Find a sequence $\{a_n\}$ such that both $\sum {a_n}$ and $\sum{\frac{1}{n^2 a_n}}$ converge.

Question

Find a sequence $\{a_n\}$ such that both $\sum_1^\infty {a_n}$ and $\sum_1^\infty {\frac{1}{n^2 a_n}}$ converge. If no such sequence exists, prove that.

Actually the question was for $\sum_1^\infty {n{a_n}}$ and $\sum_1^\infty {\frac{1}{n^2 a_n}}$. For this problem; If we suppose that both are convergent, then their multiply $\sum_1^\infty 1/n$ must be convergent and this is a contradiction.
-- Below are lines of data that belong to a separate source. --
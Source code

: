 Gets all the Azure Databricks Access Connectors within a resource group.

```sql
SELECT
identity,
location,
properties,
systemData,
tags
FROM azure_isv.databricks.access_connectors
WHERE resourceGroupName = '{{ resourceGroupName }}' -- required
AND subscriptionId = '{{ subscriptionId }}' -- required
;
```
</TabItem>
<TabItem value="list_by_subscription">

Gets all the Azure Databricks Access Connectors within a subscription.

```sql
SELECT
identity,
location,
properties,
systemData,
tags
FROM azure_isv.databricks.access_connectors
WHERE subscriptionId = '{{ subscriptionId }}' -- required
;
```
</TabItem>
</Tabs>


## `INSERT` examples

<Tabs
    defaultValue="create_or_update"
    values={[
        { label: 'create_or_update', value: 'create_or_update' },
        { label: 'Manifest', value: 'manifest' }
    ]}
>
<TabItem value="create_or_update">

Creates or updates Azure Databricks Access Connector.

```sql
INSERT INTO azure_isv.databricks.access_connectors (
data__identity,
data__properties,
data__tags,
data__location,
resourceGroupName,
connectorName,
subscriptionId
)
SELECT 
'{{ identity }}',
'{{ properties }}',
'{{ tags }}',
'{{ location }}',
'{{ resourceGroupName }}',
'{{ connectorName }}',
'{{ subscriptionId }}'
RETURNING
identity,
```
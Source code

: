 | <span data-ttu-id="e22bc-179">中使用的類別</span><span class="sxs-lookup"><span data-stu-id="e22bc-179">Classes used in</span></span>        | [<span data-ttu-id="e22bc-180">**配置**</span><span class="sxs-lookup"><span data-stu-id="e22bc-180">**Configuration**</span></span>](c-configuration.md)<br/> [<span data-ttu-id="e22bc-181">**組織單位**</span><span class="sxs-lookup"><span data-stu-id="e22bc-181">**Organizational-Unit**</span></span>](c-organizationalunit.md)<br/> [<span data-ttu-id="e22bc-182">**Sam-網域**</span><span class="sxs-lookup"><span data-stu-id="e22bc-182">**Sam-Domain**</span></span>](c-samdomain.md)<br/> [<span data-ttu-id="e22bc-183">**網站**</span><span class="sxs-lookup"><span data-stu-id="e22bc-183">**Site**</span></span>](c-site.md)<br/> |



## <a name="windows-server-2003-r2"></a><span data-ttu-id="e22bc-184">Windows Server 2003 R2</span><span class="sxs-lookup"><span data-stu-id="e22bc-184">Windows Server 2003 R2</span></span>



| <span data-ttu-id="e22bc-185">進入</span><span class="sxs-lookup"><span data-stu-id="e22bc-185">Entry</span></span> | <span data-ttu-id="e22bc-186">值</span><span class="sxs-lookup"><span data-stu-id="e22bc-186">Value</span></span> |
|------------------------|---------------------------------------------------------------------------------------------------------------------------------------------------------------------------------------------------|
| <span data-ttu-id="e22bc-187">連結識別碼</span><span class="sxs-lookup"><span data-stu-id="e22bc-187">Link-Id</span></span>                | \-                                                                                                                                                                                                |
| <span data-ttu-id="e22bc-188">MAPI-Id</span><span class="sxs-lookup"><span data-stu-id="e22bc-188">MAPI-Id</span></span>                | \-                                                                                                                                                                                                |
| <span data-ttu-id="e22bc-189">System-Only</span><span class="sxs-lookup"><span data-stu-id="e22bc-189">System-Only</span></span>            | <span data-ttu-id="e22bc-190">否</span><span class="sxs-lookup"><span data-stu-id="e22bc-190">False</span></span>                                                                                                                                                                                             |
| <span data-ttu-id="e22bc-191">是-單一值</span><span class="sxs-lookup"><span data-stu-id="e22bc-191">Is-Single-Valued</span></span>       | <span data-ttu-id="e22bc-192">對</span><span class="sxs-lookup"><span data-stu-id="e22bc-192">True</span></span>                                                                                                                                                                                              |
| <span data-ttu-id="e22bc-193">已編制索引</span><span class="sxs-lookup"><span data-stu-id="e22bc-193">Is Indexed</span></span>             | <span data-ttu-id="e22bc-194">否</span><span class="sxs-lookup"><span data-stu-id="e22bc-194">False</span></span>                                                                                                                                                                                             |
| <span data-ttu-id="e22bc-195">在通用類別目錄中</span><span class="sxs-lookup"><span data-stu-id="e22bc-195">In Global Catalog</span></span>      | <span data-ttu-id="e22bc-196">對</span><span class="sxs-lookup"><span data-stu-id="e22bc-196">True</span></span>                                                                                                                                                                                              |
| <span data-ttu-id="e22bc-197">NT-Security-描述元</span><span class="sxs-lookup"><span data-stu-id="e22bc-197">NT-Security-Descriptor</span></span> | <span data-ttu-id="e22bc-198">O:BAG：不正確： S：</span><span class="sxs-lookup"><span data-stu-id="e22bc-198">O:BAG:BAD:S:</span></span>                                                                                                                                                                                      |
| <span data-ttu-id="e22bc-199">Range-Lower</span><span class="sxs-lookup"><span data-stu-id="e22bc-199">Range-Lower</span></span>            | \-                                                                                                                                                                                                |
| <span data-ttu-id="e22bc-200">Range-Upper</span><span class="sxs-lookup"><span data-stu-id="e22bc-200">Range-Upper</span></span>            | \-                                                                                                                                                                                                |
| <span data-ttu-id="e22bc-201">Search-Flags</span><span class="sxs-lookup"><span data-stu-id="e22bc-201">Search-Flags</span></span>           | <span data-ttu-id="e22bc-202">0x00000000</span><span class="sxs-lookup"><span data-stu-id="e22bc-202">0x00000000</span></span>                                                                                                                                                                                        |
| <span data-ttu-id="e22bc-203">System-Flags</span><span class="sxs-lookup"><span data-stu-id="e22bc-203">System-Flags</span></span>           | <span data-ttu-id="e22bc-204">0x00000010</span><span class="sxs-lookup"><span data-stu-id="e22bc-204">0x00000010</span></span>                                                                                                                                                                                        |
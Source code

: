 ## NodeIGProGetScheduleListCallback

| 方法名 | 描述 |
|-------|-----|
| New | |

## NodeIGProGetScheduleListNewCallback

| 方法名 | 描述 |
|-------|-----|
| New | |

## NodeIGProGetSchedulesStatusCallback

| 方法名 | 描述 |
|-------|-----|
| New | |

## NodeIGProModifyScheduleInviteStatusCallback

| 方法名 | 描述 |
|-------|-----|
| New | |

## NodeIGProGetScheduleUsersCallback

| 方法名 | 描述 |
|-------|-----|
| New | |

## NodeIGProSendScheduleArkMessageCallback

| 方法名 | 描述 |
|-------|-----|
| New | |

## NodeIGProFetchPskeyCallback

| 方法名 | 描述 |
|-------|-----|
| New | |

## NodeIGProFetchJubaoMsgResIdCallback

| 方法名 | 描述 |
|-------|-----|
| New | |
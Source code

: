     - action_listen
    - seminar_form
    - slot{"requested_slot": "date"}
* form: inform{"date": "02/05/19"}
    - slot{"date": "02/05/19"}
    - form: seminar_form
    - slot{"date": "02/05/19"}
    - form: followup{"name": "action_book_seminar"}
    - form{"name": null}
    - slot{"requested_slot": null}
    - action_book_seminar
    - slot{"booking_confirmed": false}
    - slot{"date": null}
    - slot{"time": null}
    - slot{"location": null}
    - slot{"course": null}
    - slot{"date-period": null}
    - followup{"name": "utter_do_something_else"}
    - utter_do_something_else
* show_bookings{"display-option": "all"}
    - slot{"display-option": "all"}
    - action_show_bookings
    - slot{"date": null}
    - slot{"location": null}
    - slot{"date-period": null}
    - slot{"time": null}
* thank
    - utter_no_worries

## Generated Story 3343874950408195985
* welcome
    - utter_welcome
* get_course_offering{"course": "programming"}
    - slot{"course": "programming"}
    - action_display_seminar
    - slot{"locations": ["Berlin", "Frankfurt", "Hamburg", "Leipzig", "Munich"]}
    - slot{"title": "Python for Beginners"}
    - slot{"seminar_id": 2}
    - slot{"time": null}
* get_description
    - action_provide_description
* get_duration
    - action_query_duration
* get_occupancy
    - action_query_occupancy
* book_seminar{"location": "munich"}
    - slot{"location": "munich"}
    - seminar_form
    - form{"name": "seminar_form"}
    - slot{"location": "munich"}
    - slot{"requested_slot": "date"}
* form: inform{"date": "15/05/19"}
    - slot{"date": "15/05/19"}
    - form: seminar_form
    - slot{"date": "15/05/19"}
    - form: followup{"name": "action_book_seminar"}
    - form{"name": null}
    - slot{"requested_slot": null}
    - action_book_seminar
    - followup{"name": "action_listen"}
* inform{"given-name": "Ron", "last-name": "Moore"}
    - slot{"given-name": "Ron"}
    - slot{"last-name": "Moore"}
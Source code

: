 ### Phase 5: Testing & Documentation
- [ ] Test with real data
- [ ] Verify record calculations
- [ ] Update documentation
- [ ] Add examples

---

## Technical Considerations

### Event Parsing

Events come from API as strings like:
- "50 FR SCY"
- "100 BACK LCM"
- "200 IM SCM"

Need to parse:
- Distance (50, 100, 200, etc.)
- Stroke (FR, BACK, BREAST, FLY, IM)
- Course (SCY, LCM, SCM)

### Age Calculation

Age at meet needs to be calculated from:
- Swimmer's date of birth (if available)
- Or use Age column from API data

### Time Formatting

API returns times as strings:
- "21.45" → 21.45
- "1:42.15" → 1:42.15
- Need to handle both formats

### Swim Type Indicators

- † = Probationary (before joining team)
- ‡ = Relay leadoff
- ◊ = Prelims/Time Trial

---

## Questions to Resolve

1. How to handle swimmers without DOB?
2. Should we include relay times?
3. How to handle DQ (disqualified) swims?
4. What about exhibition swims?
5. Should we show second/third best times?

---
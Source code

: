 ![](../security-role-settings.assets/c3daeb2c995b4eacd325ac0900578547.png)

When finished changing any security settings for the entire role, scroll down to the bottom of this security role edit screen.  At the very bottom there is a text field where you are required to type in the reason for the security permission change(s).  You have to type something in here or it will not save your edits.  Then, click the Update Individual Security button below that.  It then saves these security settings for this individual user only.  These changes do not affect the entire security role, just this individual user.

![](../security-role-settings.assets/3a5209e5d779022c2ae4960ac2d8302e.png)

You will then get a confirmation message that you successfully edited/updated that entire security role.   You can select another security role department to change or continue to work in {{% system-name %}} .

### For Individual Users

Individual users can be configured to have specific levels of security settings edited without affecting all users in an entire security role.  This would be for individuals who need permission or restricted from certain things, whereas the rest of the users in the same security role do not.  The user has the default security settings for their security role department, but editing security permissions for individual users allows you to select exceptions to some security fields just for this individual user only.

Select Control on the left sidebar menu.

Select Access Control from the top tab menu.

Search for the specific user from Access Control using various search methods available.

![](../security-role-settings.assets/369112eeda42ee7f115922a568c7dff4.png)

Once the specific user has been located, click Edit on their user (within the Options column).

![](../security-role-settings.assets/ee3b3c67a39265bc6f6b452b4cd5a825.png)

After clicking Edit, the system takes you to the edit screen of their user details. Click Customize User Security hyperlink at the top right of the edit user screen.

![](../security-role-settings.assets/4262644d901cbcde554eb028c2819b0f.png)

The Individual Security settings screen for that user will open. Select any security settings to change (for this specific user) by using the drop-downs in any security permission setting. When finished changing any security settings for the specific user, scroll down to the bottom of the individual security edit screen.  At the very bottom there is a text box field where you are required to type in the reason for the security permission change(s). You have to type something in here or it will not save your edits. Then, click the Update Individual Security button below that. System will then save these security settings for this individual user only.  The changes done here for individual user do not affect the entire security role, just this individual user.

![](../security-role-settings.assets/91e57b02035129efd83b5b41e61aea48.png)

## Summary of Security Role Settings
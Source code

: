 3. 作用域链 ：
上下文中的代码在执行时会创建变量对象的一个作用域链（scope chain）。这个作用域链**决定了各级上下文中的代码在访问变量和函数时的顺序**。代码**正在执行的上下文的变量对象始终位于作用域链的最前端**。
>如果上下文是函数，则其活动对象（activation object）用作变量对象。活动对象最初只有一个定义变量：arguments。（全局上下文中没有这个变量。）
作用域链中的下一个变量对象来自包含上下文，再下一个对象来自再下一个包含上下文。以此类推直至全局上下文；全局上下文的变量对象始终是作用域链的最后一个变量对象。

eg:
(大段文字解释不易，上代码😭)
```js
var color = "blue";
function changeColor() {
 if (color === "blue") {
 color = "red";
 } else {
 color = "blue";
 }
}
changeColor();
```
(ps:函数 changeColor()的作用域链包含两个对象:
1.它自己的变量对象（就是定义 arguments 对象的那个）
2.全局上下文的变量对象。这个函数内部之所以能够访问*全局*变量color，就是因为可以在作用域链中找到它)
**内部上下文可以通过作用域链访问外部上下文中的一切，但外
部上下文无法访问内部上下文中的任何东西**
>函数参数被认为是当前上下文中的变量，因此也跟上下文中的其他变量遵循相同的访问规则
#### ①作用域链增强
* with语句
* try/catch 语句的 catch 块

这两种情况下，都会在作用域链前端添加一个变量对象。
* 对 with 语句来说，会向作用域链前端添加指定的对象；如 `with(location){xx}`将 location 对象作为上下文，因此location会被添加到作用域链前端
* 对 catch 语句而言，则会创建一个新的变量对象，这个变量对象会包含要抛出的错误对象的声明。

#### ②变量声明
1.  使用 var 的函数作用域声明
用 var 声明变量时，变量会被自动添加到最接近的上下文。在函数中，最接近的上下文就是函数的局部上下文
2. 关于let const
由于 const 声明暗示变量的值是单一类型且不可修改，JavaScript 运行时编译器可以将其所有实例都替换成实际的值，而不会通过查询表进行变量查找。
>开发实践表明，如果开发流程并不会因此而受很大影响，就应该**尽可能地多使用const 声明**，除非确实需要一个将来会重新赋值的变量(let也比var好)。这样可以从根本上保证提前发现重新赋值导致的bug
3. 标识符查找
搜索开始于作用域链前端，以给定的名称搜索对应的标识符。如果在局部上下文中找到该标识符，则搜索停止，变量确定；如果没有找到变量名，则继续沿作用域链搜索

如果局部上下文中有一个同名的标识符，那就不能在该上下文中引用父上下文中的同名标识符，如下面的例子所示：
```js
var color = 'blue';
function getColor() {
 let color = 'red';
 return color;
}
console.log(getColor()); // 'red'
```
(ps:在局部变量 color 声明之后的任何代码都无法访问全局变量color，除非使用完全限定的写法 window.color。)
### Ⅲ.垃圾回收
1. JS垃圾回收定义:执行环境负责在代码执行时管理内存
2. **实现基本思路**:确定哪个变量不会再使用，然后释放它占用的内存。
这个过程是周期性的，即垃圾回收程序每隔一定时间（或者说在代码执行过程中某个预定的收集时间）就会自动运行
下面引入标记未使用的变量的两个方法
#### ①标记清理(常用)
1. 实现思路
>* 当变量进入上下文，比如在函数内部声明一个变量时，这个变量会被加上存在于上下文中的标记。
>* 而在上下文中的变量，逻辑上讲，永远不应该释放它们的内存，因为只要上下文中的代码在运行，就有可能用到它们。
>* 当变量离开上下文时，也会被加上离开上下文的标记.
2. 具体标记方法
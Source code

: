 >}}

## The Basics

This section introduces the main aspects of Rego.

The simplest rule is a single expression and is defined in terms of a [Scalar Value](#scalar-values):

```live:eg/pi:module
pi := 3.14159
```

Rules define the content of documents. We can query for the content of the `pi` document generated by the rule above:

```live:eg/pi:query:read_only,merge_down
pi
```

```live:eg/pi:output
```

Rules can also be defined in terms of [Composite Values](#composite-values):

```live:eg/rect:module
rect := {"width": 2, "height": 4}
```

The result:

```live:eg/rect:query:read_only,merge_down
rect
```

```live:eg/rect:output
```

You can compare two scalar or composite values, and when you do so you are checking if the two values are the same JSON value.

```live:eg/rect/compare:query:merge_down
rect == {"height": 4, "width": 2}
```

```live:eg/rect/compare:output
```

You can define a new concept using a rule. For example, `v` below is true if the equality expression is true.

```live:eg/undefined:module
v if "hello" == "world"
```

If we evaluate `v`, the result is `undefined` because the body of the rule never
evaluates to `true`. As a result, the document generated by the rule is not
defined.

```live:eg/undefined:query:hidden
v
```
But for $\sum_1^\infty {a_n}$ and $\sum_1^\infty {\frac{1}{n^2 a_n}}$, if we multiply we get $\sum_1^\infty 1/n^2$ which is convergent. I tried to find a sequence such that both the series converge but I couldn't find any but also I couldn't prove that there is no such sequence exists.

Edit. $a_n >0$

Answer 1

The answer is yes, an example is $$a_n = \frac{(-1)^n}{n}$$ However, there is no such a sequence with positive terms. Indeed, if you suppsose that both $\sum a_n$ and $\sum\frac{1}{n^2a_n}$ are convergent and with positive terms, then you have by the AM-GM inequality $$\sum \frac{1}{n}=\sum \sqrt{a_n \cdot \frac{1}{n^2a_n}} \le \sum \frac{1}{2} \left(a_n + \frac{1}{n^2a_n} \right) < +\infty$$ which implies that the harmonic series is convergent: a contradiction.

Answer 2

Perhaps a bit too trivial?

$a_n=(-1)^n(1/n)$

Answer 3

The above answer shows that if the $a_n$s are allowed to change sign, then the sum may converge. However, if the $a_n$s are all positive, then by the Cauchy-Schwarz inequality,

\begin{align*} \sum_{n=1}^k\frac{1}{n}&=\sum_{n= 1}^k\frac{\sqrt{a_n}}{\sqrt{n^2a_n}}\\ &\leq \left(\sum_{n =1}^ka_n\right)^{1/2}\left(\sum_{n= 1}^k\frac{1}{n^2a_n}\right)^{1/2} \end{align*}

Since $\sum_{n=1}^k\frac{1}{n}\to\infty$ as $k\to\infty$, one of $\sum a_n$ and $\sum \frac{1}{n^2a_n}$ must diverge.